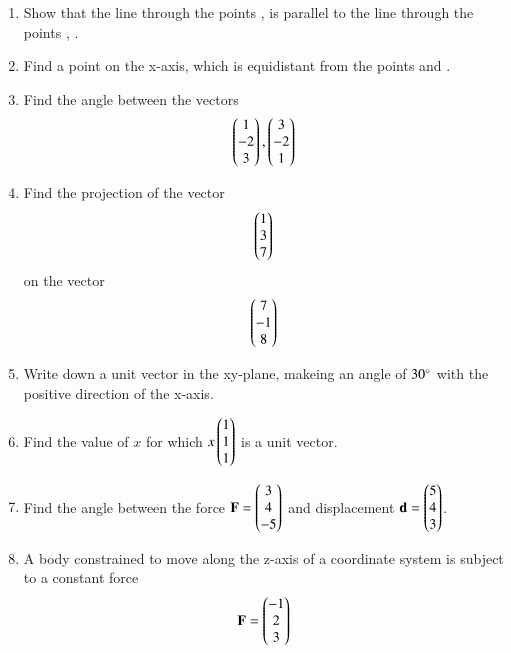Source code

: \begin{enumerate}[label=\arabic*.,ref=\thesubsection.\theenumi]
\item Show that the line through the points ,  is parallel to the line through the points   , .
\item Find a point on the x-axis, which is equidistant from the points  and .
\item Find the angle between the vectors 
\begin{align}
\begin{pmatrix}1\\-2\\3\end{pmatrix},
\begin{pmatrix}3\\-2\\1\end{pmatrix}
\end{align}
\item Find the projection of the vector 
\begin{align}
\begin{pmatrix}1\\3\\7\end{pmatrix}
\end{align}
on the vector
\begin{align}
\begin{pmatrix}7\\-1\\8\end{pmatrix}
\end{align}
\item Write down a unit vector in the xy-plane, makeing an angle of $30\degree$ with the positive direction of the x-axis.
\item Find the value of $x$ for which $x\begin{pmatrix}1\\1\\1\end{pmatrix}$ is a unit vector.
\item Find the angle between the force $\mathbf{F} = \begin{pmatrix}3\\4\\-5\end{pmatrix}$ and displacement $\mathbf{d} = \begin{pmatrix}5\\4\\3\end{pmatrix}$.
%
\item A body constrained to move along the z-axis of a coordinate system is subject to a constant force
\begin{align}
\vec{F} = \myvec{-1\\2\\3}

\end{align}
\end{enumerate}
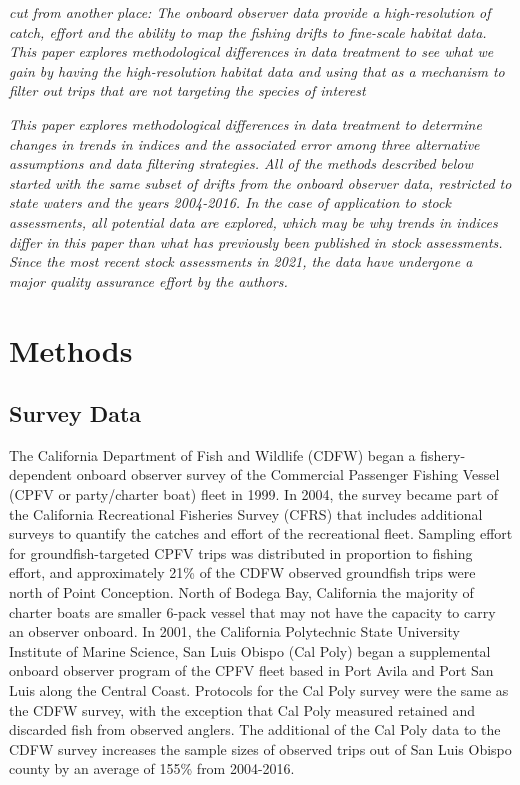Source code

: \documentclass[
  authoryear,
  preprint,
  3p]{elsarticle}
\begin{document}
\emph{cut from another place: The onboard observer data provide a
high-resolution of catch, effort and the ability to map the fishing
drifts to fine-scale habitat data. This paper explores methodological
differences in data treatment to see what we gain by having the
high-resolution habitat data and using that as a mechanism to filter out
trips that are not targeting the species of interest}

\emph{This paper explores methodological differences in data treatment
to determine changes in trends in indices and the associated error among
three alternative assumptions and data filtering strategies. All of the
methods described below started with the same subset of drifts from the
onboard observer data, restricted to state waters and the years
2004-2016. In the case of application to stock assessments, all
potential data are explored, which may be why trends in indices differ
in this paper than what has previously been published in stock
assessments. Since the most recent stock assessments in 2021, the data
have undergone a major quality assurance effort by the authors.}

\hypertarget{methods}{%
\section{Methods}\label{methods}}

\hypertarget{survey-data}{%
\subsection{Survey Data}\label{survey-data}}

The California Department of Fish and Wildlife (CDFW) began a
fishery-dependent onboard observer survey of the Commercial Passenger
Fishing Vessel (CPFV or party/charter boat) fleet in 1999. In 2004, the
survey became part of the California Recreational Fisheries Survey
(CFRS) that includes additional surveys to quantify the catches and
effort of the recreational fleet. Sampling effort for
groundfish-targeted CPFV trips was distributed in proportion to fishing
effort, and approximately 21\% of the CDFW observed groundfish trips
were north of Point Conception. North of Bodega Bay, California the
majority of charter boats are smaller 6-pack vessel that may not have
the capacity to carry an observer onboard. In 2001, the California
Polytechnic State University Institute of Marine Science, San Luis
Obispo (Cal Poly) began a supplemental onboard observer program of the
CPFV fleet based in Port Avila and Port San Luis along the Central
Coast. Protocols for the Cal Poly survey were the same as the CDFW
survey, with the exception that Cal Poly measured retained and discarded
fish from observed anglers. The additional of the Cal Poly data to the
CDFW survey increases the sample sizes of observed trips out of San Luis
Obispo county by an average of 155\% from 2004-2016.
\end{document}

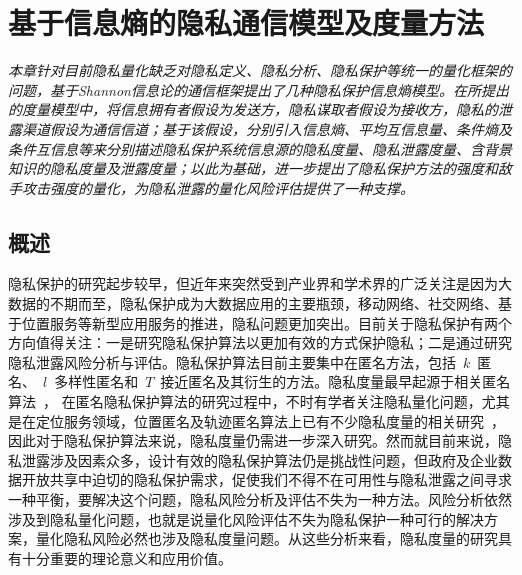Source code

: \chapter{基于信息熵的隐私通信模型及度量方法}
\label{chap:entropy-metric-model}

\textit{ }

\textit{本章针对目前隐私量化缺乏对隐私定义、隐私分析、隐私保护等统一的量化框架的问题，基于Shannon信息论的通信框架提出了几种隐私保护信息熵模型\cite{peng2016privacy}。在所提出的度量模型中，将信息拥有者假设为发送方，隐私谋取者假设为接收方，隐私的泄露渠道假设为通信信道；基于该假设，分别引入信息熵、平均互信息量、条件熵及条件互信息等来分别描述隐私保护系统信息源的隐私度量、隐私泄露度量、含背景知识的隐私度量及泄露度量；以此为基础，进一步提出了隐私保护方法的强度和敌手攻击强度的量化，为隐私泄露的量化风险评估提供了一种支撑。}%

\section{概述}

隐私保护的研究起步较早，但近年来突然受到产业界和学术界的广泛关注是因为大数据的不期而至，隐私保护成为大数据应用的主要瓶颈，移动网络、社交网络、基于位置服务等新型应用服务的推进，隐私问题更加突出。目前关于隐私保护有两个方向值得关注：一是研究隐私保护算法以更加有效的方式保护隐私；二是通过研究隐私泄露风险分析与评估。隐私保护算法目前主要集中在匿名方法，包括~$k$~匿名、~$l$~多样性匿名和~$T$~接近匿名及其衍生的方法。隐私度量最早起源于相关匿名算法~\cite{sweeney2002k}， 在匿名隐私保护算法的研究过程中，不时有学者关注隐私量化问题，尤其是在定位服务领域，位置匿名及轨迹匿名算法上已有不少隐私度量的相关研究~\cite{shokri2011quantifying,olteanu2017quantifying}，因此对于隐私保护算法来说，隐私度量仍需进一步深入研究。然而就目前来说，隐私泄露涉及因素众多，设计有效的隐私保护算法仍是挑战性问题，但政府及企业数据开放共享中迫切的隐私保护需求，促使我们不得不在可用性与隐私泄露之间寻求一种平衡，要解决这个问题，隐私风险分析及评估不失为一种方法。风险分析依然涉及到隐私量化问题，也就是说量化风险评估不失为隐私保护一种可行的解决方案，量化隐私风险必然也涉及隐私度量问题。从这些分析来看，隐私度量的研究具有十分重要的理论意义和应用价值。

══════════════════════════════

Task objective:
Give again exactly the lines from the one holding "Coast. Protocols for" to the final line of the records, both ends included, and nothing more. Pictures do not belong in the copy.

Problem solution:
Coast. Protocols for the Cal Poly survey were the same as the CDFW
survey, with the exception that Cal Poly measured retained and discarded
fish from observed anglers. The additional of the Cal Poly data to the
CDFW survey increases the sample sizes of observed trips out of San Luis
Obispo county by an average of 155\% from 2004-2016.
\end{document}

Source code

: \chapter{基于信息熵的隐私通信模型及度量方法}
\label{chap:entropy-metric-model}

\textit{ }

\textit{本章针对目前隐私量化缺乏对隐私定义、隐私分析、隐私保护等统一的量化框架的问题，基于Shannon信息论的通信框架提出了几种隐私保护信息熵模型\cite{peng2016privacy}。在所提出的度量模型中，将信息拥有者假设为发送方，隐私谋取者假设为接收方，隐私的泄露渠道假设为通信信道；基于该假设，分别引入信息熵、平均互信息量、条件熵及条件互信息等来分别描述隐私保护系统信息源的隐私度量、隐私泄露度量、含背景知识的隐私度量及泄露度量；以此为基础，进一步提出了隐私保护方法的强度和敌手攻击强度的量化，为隐私泄露的量化风险评估提供了一种支撑。}%

\section{概述}

隐私保护的研究起步较早，但近年来突然受到产业界和学术界的广泛关注是因为大数据的不期而至，隐私保护成为大数据应用的主要瓶颈，移动网络、社交网络、基于位置服务等新型应用服务的推进，隐私问题更加突出。目前关于隐私保护有两个方向值得关注：一是研究隐私保护算法以更加有效的方式保护隐私；二是通过研究隐私泄露风险分析与评估。隐私保护算法目前主要集中在匿名方法，包括~$k$~匿名、~$l$~多样性匿名和~$T$~接近匿名及其衍生的方法。隐私度量最早起源于相关匿名算法~\cite{sweeney2002k}， 在匿名隐私保护算法的研究过程中，不时有学者关注隐私量化问题，尤其是在定位服务领域，位置匿名及轨迹匿名算法上已有不少隐私度量的相关研究~\cite{shokri2011quantifying,olteanu2017quantifying}，因此对于隐私保护算法来说，隐私度量仍需进一步深入研究。然而就目前来说，隐私泄露涉及因素众多，设计有效的隐私保护算法仍是挑战性问题，但政府及企业数据开放共享中迫切的隐私保护需求，促使我们不得不在可用性与隐私泄露之间寻求一种平衡，要解决这个问题，隐私风险分析及评估不失为一种方法。风险分析依然涉及到隐私量化问题，也就是说量化风险评估不失为隐私保护一种可行的解决方案，量化隐私风险必然也涉及隐私度量问题。从这些分析来看，隐私度量的研究具有十分重要的理论意义和应用价值。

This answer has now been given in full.